«Ça fait partie des risques du métier, mais il ne s’agit pas de minimiser ce que ces escrocs ont fait.» Propriétaire d’une petite galerie d’antiquités à Lausanne, David* est l’une des victimes d’un gang de faussaires de tableaux que la police cantonale vaudoise a annoncé mardi avoir démantelé. Les quatre hommes prévenus d’escroquerie, de faux dans les titres et de faux dans les certificats sont tous domiciliés dans le canton de Vaud et ont agi entre 2005 et 2008.

David a acheté moins d’une dizaine de faux tableaux de Rodolphe-Théophile Bosshard, célèbre peintre vaudois. Mais au total, les quatre malfrats ont mis sur le marché près de 80 peintures falsifiées et leurs victimes ont dépensé plus de 400 000 francs pour acquérir ces faux du Vaudois Bosshard, mais aussi du Valaisan Edmond Bille, du Genevois Edouard Vallet (lire ci-contre), des Français Georges Braque et Maurice de Vlaminck et du Néerlandais Kees van Dongen. Les faussaires ont utilisé les noms d’une quarantaine de peintres connus.

«Ils ne seront pas rendus»

La police a saisi plus de 100 tableaux durant son enquête. «Ils sont placés sous séquestre et, en principe, ne seront pas restitués», souligne Jean-Christophe Sauterel, porte-parole de la police cantonale vaudoise. «Mais ce sera à la justice d’en décider.»

Les policiers vaudois seraient-ils devenus des experts en beaux-arts? «Nous avons l’avantage d’avoir un spécialiste du domaine de l’art au sein la police cantonale», ajoute l’officier de presse.

Ce sont principalement des professionnels qui se sont fait gruger par l’équipe, dont tous les membres sont passés aux aveux. L’un d’eux, d’environ 50 ans, a peint une vingtaine de faux. Deux autres, d’une cinquantaine et d’une soixantaine d’années, ont vendu les contrefaçons. Le quatrième est le plus intéressant: expert de l’œuvre de Bosshard, il a rédigé plusieurs faux certificats.

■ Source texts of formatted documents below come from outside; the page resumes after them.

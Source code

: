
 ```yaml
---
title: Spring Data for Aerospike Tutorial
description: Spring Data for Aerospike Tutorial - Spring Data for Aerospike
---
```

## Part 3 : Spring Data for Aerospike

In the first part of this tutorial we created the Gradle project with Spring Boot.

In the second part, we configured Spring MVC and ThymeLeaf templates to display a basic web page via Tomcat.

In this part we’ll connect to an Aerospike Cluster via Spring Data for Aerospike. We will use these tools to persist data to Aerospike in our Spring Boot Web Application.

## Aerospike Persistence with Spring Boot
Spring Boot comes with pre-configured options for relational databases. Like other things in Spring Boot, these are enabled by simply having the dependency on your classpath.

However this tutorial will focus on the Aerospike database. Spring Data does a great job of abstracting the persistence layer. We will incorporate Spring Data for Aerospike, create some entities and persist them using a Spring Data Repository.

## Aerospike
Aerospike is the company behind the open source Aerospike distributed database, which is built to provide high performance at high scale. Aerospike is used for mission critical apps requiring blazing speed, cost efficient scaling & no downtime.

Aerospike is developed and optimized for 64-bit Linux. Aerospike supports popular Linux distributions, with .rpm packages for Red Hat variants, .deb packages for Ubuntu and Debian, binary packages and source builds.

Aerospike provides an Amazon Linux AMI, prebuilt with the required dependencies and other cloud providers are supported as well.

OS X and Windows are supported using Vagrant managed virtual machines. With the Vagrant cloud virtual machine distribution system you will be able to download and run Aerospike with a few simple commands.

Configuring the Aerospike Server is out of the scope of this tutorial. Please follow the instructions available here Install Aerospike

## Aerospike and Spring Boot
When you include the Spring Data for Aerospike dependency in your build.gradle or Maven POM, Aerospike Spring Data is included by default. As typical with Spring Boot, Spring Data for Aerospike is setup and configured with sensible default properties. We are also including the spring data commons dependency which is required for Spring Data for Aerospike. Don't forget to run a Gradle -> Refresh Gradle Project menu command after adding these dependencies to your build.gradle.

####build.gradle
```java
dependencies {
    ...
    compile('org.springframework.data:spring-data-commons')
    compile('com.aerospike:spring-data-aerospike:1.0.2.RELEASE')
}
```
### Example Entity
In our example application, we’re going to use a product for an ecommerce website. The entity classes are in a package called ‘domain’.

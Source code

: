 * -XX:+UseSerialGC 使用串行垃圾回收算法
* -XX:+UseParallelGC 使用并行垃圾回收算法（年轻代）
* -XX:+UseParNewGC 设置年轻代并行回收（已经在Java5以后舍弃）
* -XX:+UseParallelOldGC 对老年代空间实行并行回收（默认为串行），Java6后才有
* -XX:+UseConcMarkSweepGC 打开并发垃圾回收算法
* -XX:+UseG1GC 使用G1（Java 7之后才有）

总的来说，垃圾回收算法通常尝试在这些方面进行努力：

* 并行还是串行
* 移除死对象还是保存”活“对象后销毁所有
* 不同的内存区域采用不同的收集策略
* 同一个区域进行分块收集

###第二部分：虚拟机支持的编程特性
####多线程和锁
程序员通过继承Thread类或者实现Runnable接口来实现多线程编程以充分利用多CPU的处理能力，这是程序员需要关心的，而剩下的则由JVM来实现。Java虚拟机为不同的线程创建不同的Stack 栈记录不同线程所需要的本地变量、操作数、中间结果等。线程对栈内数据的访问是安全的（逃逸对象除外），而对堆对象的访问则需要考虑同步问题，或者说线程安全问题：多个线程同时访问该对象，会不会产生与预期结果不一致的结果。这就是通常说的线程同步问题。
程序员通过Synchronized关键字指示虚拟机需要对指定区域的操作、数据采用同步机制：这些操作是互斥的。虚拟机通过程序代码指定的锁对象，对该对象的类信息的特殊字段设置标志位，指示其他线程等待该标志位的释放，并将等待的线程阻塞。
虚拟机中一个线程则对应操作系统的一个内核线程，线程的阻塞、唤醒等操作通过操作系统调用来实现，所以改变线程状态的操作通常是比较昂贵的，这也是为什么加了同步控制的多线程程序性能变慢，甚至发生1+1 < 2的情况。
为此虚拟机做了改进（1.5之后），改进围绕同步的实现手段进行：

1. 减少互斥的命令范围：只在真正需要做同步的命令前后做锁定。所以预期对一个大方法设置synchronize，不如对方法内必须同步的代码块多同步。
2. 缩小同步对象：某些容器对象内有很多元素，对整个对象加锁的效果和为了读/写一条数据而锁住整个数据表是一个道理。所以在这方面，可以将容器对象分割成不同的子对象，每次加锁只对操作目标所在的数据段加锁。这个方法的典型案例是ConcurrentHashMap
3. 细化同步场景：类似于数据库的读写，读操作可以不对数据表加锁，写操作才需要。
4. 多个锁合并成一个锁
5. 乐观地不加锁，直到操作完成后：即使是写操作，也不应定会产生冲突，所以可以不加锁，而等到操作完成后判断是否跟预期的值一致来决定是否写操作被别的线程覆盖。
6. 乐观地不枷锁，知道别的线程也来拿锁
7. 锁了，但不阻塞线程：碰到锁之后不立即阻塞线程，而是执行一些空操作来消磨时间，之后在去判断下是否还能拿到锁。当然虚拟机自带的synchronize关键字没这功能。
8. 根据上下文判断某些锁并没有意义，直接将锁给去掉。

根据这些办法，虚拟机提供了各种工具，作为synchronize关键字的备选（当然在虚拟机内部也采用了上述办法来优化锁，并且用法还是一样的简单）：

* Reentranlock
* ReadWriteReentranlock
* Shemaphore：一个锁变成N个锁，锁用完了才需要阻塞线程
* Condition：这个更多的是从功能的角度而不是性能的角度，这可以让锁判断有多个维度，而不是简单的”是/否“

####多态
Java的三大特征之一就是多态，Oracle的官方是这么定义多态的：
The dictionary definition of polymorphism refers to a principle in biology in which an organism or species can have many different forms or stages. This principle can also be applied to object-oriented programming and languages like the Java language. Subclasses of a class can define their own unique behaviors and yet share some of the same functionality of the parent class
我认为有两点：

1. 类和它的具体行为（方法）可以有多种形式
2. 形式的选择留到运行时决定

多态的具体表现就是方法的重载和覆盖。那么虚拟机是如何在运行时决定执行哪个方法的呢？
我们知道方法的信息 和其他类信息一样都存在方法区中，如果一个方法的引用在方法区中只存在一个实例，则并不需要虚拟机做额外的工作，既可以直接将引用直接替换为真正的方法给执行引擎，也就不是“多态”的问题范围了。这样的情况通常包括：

«Il n’y a pas de certification des experts d’art en Suisse, contrairement à ce qui existe dans d’autres pays», explique Jean-Christophe Sauterel. Mais on ne s’improvise pas faussaire: «Cet homme était connu dans toute la Suisse pour être le spécialiste de Bosshard», explique Maurice*, un second antiquaire lausannois. Cet expert indélicat était même proche de la famille Bosshard, et s’occupait du «catalogue raisonné», soit la liste exhaustive des œuvres du peintre. Il aurait agi pour des problèmes d’argent, selon certaines sources.

«De saintes horreurs»

Présidente de l’association Rodolphe-Théophile Bosshard et petite-fille de l’artiste, Sabine Gonard note que cet homme «avait toute la confiance de notre famille. Il a authentifié des peintures sans que nous les ayons vues, alors que c’était de saintes horreurs». Si cela peut porter préjudice à la cote du peintre – qui va de 4000 à 60 000 francs suivant les tableaux, selon certains –, la révélation de l’affaire pourrait être bénéfique: «Désormais, chacun aura la certitude que seule notre signature, celle de la famille, garantira l’authenticité des tableaux», note Sabine Gonard.

Pour espérer retrouver leur argent, les victimes doivent être parties civiles au procès, qui n’est pas encore agendé. «Nous ne récupérons jamais rien, car ces gens ne sont pas solvables», prévoit toutefois David.

Le début de l’enquête sur ce groupe remonte à 2007. A ce moment, les faussaires s’étaient aussi essayés au vol à l’astuce, parvenant à remplacer par une copie une œuvre authentique de Giovanni Giacometti avant de subtiliser cette dernière. Ils avaient revendu l’original 180 000 francs.

* Prénoms d’emprunt.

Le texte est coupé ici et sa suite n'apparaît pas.